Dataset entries
== Segment start ==

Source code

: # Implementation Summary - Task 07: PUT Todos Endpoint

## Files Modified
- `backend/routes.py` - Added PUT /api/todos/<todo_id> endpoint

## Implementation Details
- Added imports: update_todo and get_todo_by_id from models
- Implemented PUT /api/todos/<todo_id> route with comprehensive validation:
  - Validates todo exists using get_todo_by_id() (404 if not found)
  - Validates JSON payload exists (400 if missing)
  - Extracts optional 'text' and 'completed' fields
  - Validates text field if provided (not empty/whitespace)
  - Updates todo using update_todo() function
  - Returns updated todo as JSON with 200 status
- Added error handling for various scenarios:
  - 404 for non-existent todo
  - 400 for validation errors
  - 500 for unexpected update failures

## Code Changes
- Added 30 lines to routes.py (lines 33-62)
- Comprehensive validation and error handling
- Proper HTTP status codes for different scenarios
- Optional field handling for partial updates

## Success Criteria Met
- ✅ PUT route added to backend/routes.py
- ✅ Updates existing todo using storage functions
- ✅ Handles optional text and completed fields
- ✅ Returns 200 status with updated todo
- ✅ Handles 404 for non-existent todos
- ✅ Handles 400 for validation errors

== Segment end ==

• _Problem to solve_:
Taking the line with "- 500 for unexpected update failures" as the first, copy every line through the end of the entries above exactly, with no others.

• _Response_:
  - 500 for unexpected update failures

## Code Changes
- Added 30 lines to routes.py (lines 33-62)
- Comprehensive validation and error handling
- Proper HTTP status codes for different scenarios
- Optional field handling for partial updates

## Success Criteria Met
- ✅ PUT route added to backend/routes.py
- ✅ Updates existing todo using storage functions
- ✅ Handles optional text and completed fields
- ✅ Returns 200 status with updated todo
- ✅ Handles 404 for non-existent todos
- ✅ Handles 400 for validation errors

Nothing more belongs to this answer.